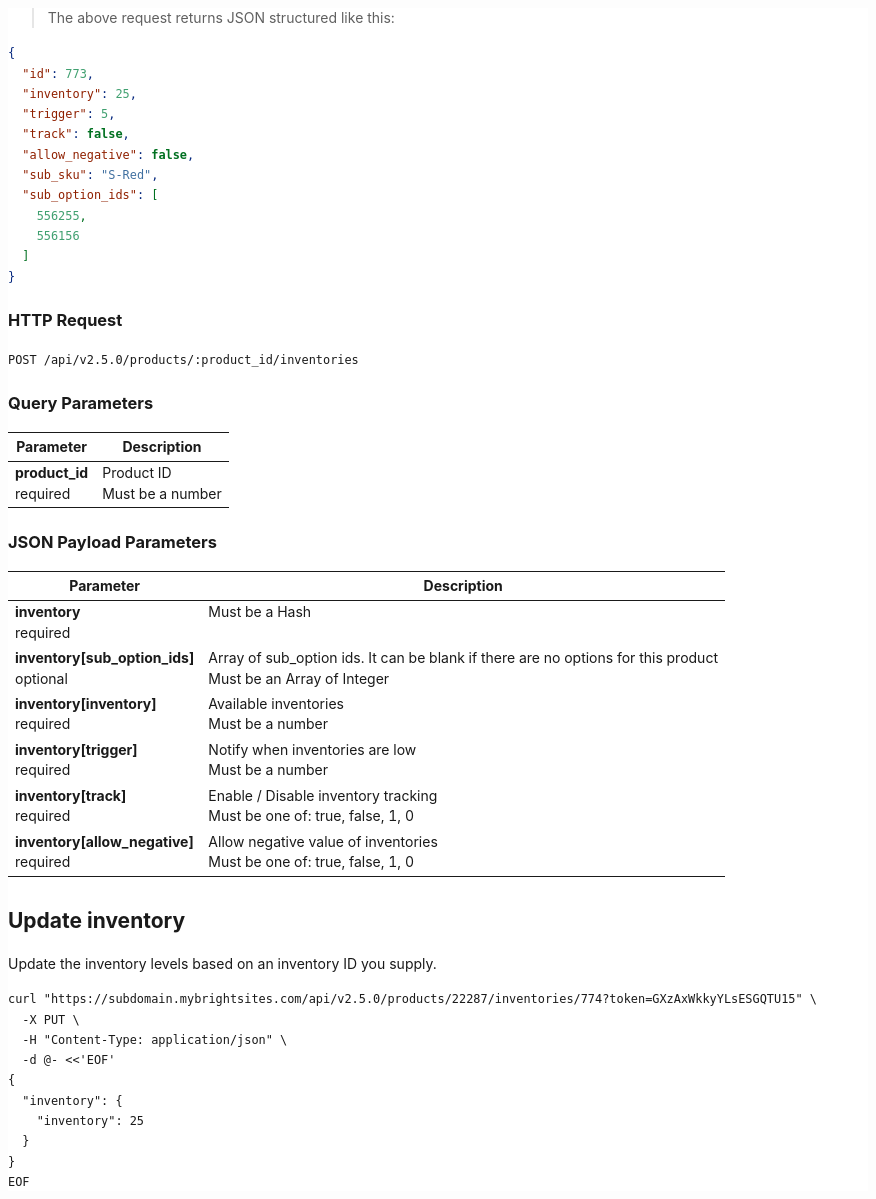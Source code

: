 > The above request returns JSON structured like this:

```json
{
  "id": 773,
  "inventory": 25,
  "trigger": 5,
  "track": false,
  "allow_negative": false,
  "sub_sku": "S-Red",
  "sub_option_ids": [
    556255,
    556156
  ]
}
```

### HTTP Request

`POST /api/v2.5.0/products/:product_id/inventories`

### Query Parameters

Parameter | Description
--------- | -----------
<div><strong>product_id </strong></div><div>required</div> | <div>Product ID</div><div>Must be a number</div>


### JSON Payload Parameters

Parameter | Description
--------- | -----------
<div><strong>inventory </strong></div><div>required</div> | <div>Must be a Hash</div>
<div><strong>inventory[sub_option_ids] </strong></div><div>optional</div> | <div>Array of sub_option ids. It can be blank if there are no options for this product</div><div>Must be an Array of Integer</div>
<div><strong>inventory[inventory] </strong></div><div>required</div> | <div>Available inventories</div><div>Must be a number</div>
<div><strong>inventory[trigger] </strong></div><div>required</div> | <div>Notify when inventories are low</div><div>Must be a number</div>
<div><strong>inventory[track] </strong></div><div>required</div> | <div>Enable / Disable inventory tracking</div><div>Must be one of: true, false, 1, 0</div>
<div><strong>inventory[allow_negative] </strong></div><div>required</div> | <div>Allow negative value of inventories</div><div>Must be one of: true, false, 1, 0</div>

## Update inventory

Update the inventory levels based on an inventory ID you supply.

```shell
curl "https://subdomain.mybrightsites.com/api/v2.5.0/products/22287/inventories/774?token=GXzAxWkkyYLsESGQTU15" \
  -X PUT \
  -H "Content-Type: application/json" \
  -d @- <<'EOF'
{
  "inventory": {
    "inventory": 25
  }
}
EOF
```
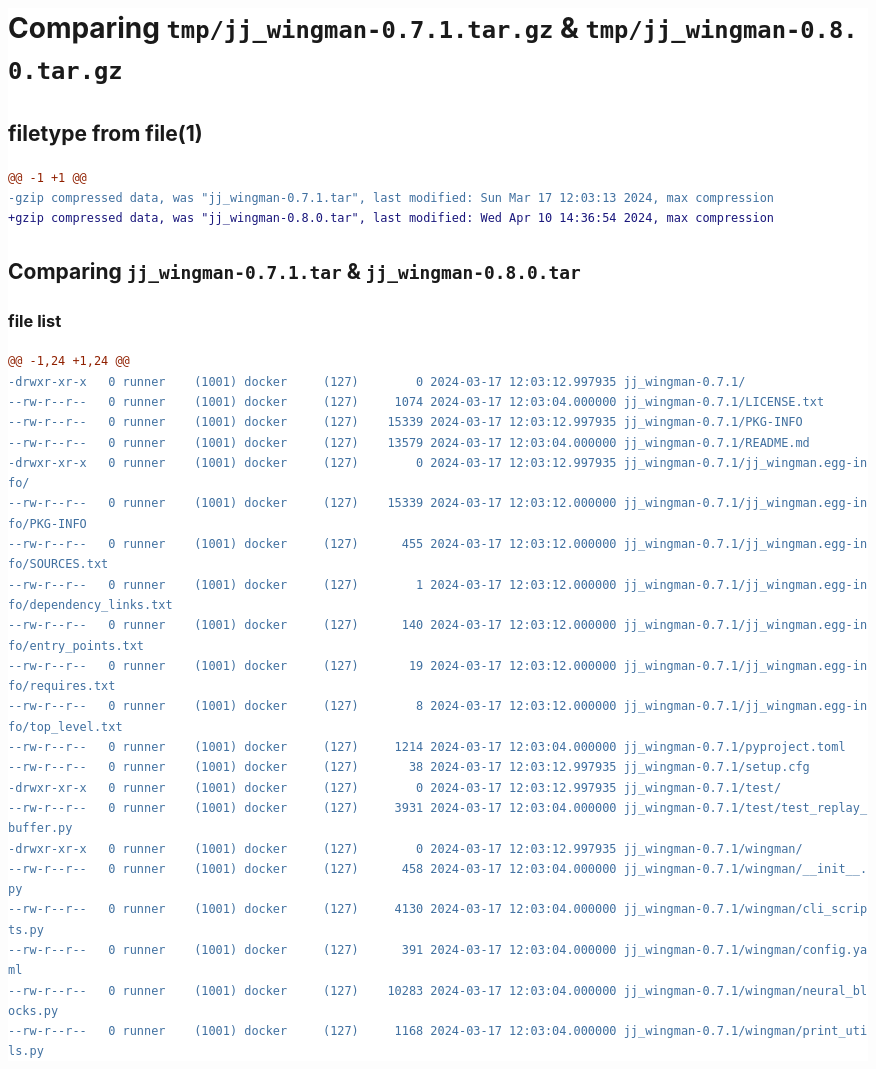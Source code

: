 # Comparing `tmp/jj_wingman-0.7.1.tar.gz` & `tmp/jj_wingman-0.8.0.tar.gz`

## filetype from file(1)

```diff
@@ -1 +1 @@
-gzip compressed data, was "jj_wingman-0.7.1.tar", last modified: Sun Mar 17 12:03:13 2024, max compression
+gzip compressed data, was "jj_wingman-0.8.0.tar", last modified: Wed Apr 10 14:36:54 2024, max compression
```

## Comparing `jj_wingman-0.7.1.tar` & `jj_wingman-0.8.0.tar`

### file list

```diff
@@ -1,24 +1,24 @@
-drwxr-xr-x   0 runner    (1001) docker     (127)        0 2024-03-17 12:03:12.997935 jj_wingman-0.7.1/
--rw-r--r--   0 runner    (1001) docker     (127)     1074 2024-03-17 12:03:04.000000 jj_wingman-0.7.1/LICENSE.txt
--rw-r--r--   0 runner    (1001) docker     (127)    15339 2024-03-17 12:03:12.997935 jj_wingman-0.7.1/PKG-INFO
--rw-r--r--   0 runner    (1001) docker     (127)    13579 2024-03-17 12:03:04.000000 jj_wingman-0.7.1/README.md
-drwxr-xr-x   0 runner    (1001) docker     (127)        0 2024-03-17 12:03:12.997935 jj_wingman-0.7.1/jj_wingman.egg-info/
--rw-r--r--   0 runner    (1001) docker     (127)    15339 2024-03-17 12:03:12.000000 jj_wingman-0.7.1/jj_wingman.egg-info/PKG-INFO
--rw-r--r--   0 runner    (1001) docker     (127)      455 2024-03-17 12:03:12.000000 jj_wingman-0.7.1/jj_wingman.egg-info/SOURCES.txt
--rw-r--r--   0 runner    (1001) docker     (127)        1 2024-03-17 12:03:12.000000 jj_wingman-0.7.1/jj_wingman.egg-info/dependency_links.txt
--rw-r--r--   0 runner    (1001) docker     (127)      140 2024-03-17 12:03:12.000000 jj_wingman-0.7.1/jj_wingman.egg-info/entry_points.txt
--rw-r--r--   0 runner    (1001) docker     (127)       19 2024-03-17 12:03:12.000000 jj_wingman-0.7.1/jj_wingman.egg-info/requires.txt
--rw-r--r--   0 runner    (1001) docker     (127)        8 2024-03-17 12:03:12.000000 jj_wingman-0.7.1/jj_wingman.egg-info/top_level.txt
--rw-r--r--   0 runner    (1001) docker     (127)     1214 2024-03-17 12:03:04.000000 jj_wingman-0.7.1/pyproject.toml
--rw-r--r--   0 runner    (1001) docker     (127)       38 2024-03-17 12:03:12.997935 jj_wingman-0.7.1/setup.cfg
-drwxr-xr-x   0 runner    (1001) docker     (127)        0 2024-03-17 12:03:12.997935 jj_wingman-0.7.1/test/
--rw-r--r--   0 runner    (1001) docker     (127)     3931 2024-03-17 12:03:04.000000 jj_wingman-0.7.1/test/test_replay_buffer.py
-drwxr-xr-x   0 runner    (1001) docker     (127)        0 2024-03-17 12:03:12.997935 jj_wingman-0.7.1/wingman/
--rw-r--r--   0 runner    (1001) docker     (127)      458 2024-03-17 12:03:04.000000 jj_wingman-0.7.1/wingman/__init__.py
--rw-r--r--   0 runner    (1001) docker     (127)     4130 2024-03-17 12:03:04.000000 jj_wingman-0.7.1/wingman/cli_scripts.py
--rw-r--r--   0 runner    (1001) docker     (127)      391 2024-03-17 12:03:04.000000 jj_wingman-0.7.1/wingman/config.yaml
--rw-r--r--   0 runner    (1001) docker     (127)    10283 2024-03-17 12:03:04.000000 jj_wingman-0.7.1/wingman/neural_blocks.py
--rw-r--r--   0 runner    (1001) docker     (127)     1168 2024-03-17 12:03:04.000000 jj_wingman-0.7.1/wingman/print_utils.py
```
§
### ACTIVITY
Pictures in the records should not appear in your copy, but everything else must be transcribed exactly.

### TASK OUTPUT
Source code

: > The above request returns JSON structured like this:

```json
{
  "id": 773,
  "inventory": 25,
  "trigger": 5,
  "track": false,
  "allow_negative": false,
  "sub_sku": "S-Red",
  "sub_option_ids": [
    556255,
    556156
  ]
}
```

### HTTP Request

`POST /api/v2.5.0/products/:product_id/inventories`

### Query Parameters

Parameter | Description
--------- | -----------
<div><strong>product_id </strong></div><div>required</div> | <div>Product ID</div><div>Must be a number</div>


### JSON Payload Parameters

Parameter | Description
--------- | -----------
<div><strong>inventory </strong></div><div>required</div> | <div>Must be a Hash</div>
<div><strong>inventory[sub_option_ids] </strong></div><div>optional</div> | <div>Array of sub_option ids. It can be blank if there are no options for this product</div><div>Must be an Array of Integer</div>
<div><strong>inventory[inventory] </strong></div><div>required</div> | <div>Available inventories</div><div>Must be a number</div>
<div><strong>inventory[trigger] </strong></div><div>required</div> | <div>Notify when inventories are low</div><div>Must be a number</div>
<div><strong>inventory[track] </strong></div><div>required</div> | <div>Enable / Disable inventory tracking</div><div>Must be one of: true, false, 1, 0</div>
<div><strong>inventory[allow_negative] </strong></div><div>required</div> | <div>Allow negative value of inventories</div><div>Must be one of: true, false, 1, 0</div>

## Update inventory

Update the inventory levels based on an inventory ID you supply.

```shell
curl "https://subdomain.mybrightsites.com/api/v2.5.0/products/22287/inventories/774?token=GXzAxWkkyYLsESGQTU15" \
  -X PUT \
  -H "Content-Type: application/json" \
  -d @- <<'EOF'
{
  "inventory": {
    "inventory": 25
  }
}
EOF
```
Source code

: # Comparing `tmp/jj_wingman-0.7.1.tar.gz` & `tmp/jj_wingman-0.8.0.tar.gz`

## filetype from file(1)

```diff
@@ -1 +1 @@
-gzip compressed data, was "jj_wingman-0.7.1.tar", last modified: Sun Mar 17 12:03:13 2024, max compression
+gzip compressed data, was "jj_wingman-0.8.0.tar", last modified: Wed Apr 10 14:36:54 2024, max compression
```

## Comparing `jj_wingman-0.7.1.tar` & `jj_wingman-0.8.0.tar`

### file list

```diff
@@ -1,24 +1,24 @@
-drwxr-xr-x   0 runner    (1001) docker     (127)        0 2024-03-17 12:03:12.997935 jj_wingman-0.7.1/
--rw-r--r--   0 runner    (1001) docker     (127)     1074 2024-03-17 12:03:04.000000 jj_wingman-0.7.1/LICENSE.txt
--rw-r--r--   0 runner    (1001) docker     (127)    15339 2024-03-17 12:03:12.997935 jj_wingman-0.7.1/PKG-INFO
--rw-r--r--   0 runner    (1001) docker     (127)    13579 2024-03-17 12:03:04.000000 jj_wingman-0.7.1/README.md
-drwxr-xr-x   0 runner    (1001) docker     (127)        0 2024-03-17 12:03:12.997935 jj_wingman-0.7.1/jj_wingman.egg-info/
--rw-r--r--   0 runner    (1001) docker     (127)    15339 2024-03-17 12:03:12.000000 jj_wingman-0.7.1/jj_wingman.egg-info/PKG-INFO
--rw-r--r--   0 runner    (1001) docker     (127)      455 2024-03-17 12:03:12.000000 jj_wingman-0.7.1/jj_wingman.egg-info/SOURCES.txt
--rw-r--r--   0 runner    (1001) docker     (127)        1 2024-03-17 12:03:12.000000 jj_wingman-0.7.1/jj_wingman.egg-info/dependency_links.txt
--rw-r--r--   0 runner    (1001) docker     (127)      140 2024-03-17 12:03:12.000000 jj_wingman-0.7.1/jj_wingman.egg-info/entry_points.txt
--rw-r--r--   0 runner    (1001) docker     (127)       19 2024-03-17 12:03:12.000000 jj_wingman-0.7.1/jj_wingman.egg-info/requires.txt
--rw-r--r--   0 runner    (1001) docker     (127)        8 2024-03-17 12:03:12.000000 jj_wingman-0.7.1/jj_wingman.egg-info/top_level.txt
--rw-r--r--   0 runner    (1001) docker     (127)     1214 2024-03-17 12:03:04.000000 jj_wingman-0.7.1/pyproject.toml
--rw-r--r--   0 runner    (1001) docker     (127)       38 2024-03-17 12:03:12.997935 jj_wingman-0.7.1/setup.cfg
-drwxr-xr-x   0 runner    (1001) docker     (127)        0 2024-03-17 12:03:12.997935 jj_wingman-0.7.1/test/
--rw-r--r--   0 runner    (1001) docker     (127)     3931 2024-03-17 12:03:04.000000 jj_wingman-0.7.1/test/test_replay_buffer.py
-drwxr-xr-x   0 runner    (1001) docker     (127)        0 2024-03-17 12:03:12.997935 jj_wingman-0.7.1/wingman/
--rw-r--r--   0 runner    (1001) docker     (127)      458 2024-03-17 12:03:04.000000 jj_wingman-0.7.1/wingman/__init__.py
--rw-r--r--   0 runner    (1001) docker     (127)     4130 2024-03-17 12:03:04.000000 jj_wingman-0.7.1/wingman/cli_scripts.py
--rw-r--r--   0 runner    (1001) docker     (127)      391 2024-03-17 12:03:04.000000 jj_wingman-0.7.1/wingman/config.yaml
--rw-r--r--   0 runner    (1001) docker     (127)    10283 2024-03-17 12:03:04.000000 jj_wingman-0.7.1/wingman/neural_blocks.py
--rw-r--r--   0 runner    (1001) docker     (127)     1168 2024-03-17 12:03:04.000000 jj_wingman-0.7.1/wingman/print_utils.py
```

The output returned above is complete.